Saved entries
Start of Block
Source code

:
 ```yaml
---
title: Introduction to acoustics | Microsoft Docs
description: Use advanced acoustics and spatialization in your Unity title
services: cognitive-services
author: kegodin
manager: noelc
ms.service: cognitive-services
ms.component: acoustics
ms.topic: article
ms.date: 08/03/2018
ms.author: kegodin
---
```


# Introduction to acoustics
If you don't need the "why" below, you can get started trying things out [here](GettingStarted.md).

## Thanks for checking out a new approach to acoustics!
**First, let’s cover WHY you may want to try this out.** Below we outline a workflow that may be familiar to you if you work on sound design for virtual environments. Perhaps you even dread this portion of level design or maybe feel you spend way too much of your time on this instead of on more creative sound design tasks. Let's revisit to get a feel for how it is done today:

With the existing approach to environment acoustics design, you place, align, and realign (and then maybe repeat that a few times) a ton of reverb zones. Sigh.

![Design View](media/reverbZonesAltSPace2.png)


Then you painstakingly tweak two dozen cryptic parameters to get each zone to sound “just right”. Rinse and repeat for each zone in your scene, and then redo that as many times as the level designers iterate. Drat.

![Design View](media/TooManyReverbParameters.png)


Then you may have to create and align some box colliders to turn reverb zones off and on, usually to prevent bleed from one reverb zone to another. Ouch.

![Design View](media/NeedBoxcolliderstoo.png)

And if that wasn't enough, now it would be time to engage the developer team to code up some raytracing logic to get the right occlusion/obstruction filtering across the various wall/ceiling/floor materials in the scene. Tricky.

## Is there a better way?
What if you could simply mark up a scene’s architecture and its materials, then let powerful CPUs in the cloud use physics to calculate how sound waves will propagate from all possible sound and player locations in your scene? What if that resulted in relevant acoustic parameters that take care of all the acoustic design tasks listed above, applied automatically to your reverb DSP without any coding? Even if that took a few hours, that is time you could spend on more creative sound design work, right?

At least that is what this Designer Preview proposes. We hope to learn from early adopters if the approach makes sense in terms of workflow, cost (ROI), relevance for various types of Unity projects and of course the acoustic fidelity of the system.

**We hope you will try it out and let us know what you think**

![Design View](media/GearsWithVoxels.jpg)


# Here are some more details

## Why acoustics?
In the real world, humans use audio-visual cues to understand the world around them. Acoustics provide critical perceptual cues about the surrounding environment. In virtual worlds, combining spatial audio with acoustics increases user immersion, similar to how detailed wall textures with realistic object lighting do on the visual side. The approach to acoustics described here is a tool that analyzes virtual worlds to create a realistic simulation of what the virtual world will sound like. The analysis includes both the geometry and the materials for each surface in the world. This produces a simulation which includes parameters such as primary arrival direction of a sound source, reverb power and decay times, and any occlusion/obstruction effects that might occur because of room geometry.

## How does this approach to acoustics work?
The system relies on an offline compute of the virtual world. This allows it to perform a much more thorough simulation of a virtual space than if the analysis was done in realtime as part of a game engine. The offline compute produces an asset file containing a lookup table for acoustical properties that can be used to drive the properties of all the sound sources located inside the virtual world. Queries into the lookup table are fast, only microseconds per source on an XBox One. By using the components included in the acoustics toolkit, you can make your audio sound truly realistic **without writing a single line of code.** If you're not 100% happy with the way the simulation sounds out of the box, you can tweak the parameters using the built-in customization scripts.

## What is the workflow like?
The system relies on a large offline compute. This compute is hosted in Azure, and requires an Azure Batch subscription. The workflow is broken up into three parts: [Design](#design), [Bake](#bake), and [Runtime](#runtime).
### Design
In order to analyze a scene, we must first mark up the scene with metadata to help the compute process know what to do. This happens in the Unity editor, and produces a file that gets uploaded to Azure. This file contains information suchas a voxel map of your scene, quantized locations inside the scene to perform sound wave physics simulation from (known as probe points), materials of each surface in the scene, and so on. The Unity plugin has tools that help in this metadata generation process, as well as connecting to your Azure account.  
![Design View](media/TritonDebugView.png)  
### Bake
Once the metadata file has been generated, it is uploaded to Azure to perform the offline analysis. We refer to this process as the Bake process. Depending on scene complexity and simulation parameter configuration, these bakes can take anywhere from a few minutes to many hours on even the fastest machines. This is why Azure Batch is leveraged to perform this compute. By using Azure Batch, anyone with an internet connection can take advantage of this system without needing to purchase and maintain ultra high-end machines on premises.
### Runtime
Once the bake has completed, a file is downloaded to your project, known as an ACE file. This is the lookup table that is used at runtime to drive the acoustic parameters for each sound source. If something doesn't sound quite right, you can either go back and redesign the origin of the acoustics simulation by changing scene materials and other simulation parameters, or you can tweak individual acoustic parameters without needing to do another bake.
End of Block
Starting at the top of the records, copy every line exactly.

Solution to the problem:
Source code

:
 ```yaml
---
title: Introduction to acoustics | Microsoft Docs
description: Use advanced acoustics and spatialization in your Unity title
services: cognitive-services
author: kegodin
manager: noelc
ms.service: cognitive-services
ms.component: acoustics
ms.topic: article
ms.date: 08/03/2018
ms.author: kegodin
---
```


# Introduction to acoustics
If you don't need the "why" below, you can get started trying things out [here](GettingStarted.md).

## Thanks for checking out a new approach to acoustics!
**First, let’s cover WHY you may want to try this out.** Below we outline a workflow that may be familiar to you if you work on sound design for virtual environments. Perhaps you even dread this portion of level design or maybe feel you spend way too much of your time on this instead of on more creative sound design tasks. Let's revisit to get a feel for how it is done today:

With the existing approach to environment acoustics design, you place, align, and realign (and then maybe repeat that a few times) a ton of reverb zones. Sigh.

![Design View](media/reverbZonesAltSPace2.png)


Then you painstakingly tweak two dozen cryptic parameters to get each zone to sound “just right”. Rinse and repeat for each zone in your scene, and then redo that as many times as the level designers iterate. Drat.

![Design View](media/TooManyReverbParameters.png)


Then you may have to create and align some box colliders to turn reverb zones off and on, usually to prevent bleed from one reverb zone to another. Ouch.

![Design View](media/NeedBoxcolliderstoo.png)

And if that wasn't enough, now it would be time to engage the developer team to code up some raytracing logic to get the right occlusion/obstruction filtering across the various wall/ceiling/floor materials in the scene. Tricky.

## Is there a better way?
What if you could simply mark up a scene’s architecture and its materials, then let powerful CPUs in the cloud use physics to calculate how sound waves will propagate from all possible sound and player locations in your scene? What if that resulted in relevant acoustic parameters that take care of all the acoustic design tasks listed above, applied automatically to your reverb DSP without any coding? Even if that took a few hours, that is time you could spend on more creative sound design work, right?

At least that is what this Designer Preview proposes. We hope to learn from early adopters if the approach makes sense in terms of workflow, cost (ROI), relevance for various types of Unity projects and of course the acoustic fidelity of the system.

**We hope you will try it out and let us know what you think**

![Design View](media/GearsWithVoxels.jpg)


# Here are some more details

## Why acoustics?
In the real world, humans use audio-visual cues to understand the world around them. Acoustics provide critical perceptual cues about the surrounding environment. In virtual worlds, combining spatial audio with acoustics increases user immersion, similar to how detailed wall textures with realistic object lighting do on the visual side. The approach to acoustics described here is a tool that analyzes virtual worlds to create a realistic simulation of what the virtual world will sound like. The analysis includes both the geometry and the materials for each surface in the world. This produces a simulation which includes parameters such as primary arrival direction of a sound source, reverb power and decay times, and any occlusion/obstruction effects that might occur because of room geometry.

## How does this approach to acoustics work?
The system relies on an offline compute of the virtual world. This allows it to perform a much more thorough simulation of a virtual space than if the analysis was done in realtime as part of a game engine. The offline compute produces an asset file containing a lookup table for acoustical properties that can be used to drive the properties of all the sound sources located inside the virtual world. Queries into the lookup table are fast, only microseconds per source on an XBox One. By using the components included in the acoustics toolkit, you can make your audio sound truly realistic **without writing a single line of code.** If you're not 100% happy with the way the simulation sounds out of the box, you can tweak the parameters using the built-in customization scripts.

## What is the workflow like?
The system relies on a large offline compute. This compute is hosted in Azure, and requires an Azure Batch subscription. The workflow is broken up into three parts: [Design](#design), [Bake](#bake), and [Runtime](#runtime).
### Design
In order to analyze a scene, we must first mark up the scene with metadata to help the compute process know what to do. This happens in the Unity editor, and produces a file that gets uploaded to Azure. This file contains information suchas a voxel map of your scene, quantized locations inside the scene to perform sound wave physics simulation from (known as probe points), materials of each surface in the scene, and so on. The Unity plugin has tools that help in this metadata generation process, as well as connecting to your Azure account.  
![Design View](media/TritonDebugView.png)  
### Bake
Once the metadata file has been generated, it is uploaded to Azure to perform the offline analysis. We refer to this process as the Bake process. Depending on scene complexity and simulation parameter configuration, these bakes can take anywhere from a few minutes to many hours on even the fastest machines. This is why Azure Batch is leveraged to perform this compute. By using Azure Batch, anyone with an internet connection can take advantage of this system without needing to purchase and maintain ultra high-end machines on premises.
### Runtime
Once the bake has completed, a file is downloaded to your project, known as an ACE file. This is the lookup table that is used at runtime to drive the acoustic parameters for each sound source. If something doesn't sound quite right, you can either go back and redesign the origin of the acoustics simulation by changing scene materials and other simulation parameters, or you can tweak individual acoustic parameters without needing to do another bake.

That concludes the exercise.